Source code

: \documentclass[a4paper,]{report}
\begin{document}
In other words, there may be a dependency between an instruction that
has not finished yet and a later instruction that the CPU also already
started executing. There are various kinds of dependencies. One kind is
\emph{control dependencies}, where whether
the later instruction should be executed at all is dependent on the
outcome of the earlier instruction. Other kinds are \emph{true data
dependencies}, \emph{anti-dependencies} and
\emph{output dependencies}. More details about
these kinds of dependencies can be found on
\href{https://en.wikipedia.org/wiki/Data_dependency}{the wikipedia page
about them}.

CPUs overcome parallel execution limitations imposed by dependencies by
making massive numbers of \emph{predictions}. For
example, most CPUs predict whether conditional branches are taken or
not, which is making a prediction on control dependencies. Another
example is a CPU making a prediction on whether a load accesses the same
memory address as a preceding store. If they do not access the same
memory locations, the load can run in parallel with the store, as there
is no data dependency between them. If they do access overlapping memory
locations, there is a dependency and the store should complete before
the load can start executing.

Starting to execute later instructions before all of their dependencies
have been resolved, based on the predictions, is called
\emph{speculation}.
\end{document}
■ ■ ■ ■ ■
## About this task
For the material above, reproduce exactly the lines from the line with "the later instruction" to the line with "memory address as", inclusive, and exclude all others.

## Problem solution
the later instruction should be executed at all is dependent on the
outcome of the earlier instruction. Other kinds are \emph{true data
dependencies}, \emph{anti-dependencies} and
\emph{output dependencies}. More details about
these kinds of dependencies can be found on
\href{https://en.wikipedia.org/wiki/Data_dependency}{the wikipedia page
about them}.

CPUs overcome parallel execution limitations imposed by dependencies by
making massive numbers of \emph{predictions}. For
example, most CPUs predict whether conditional branches are taken or
not, which is making a prediction on control dependencies. Another
example is a CPU making a prediction on whether a load accesses the same
memory address as a preceding store. If they do not access the same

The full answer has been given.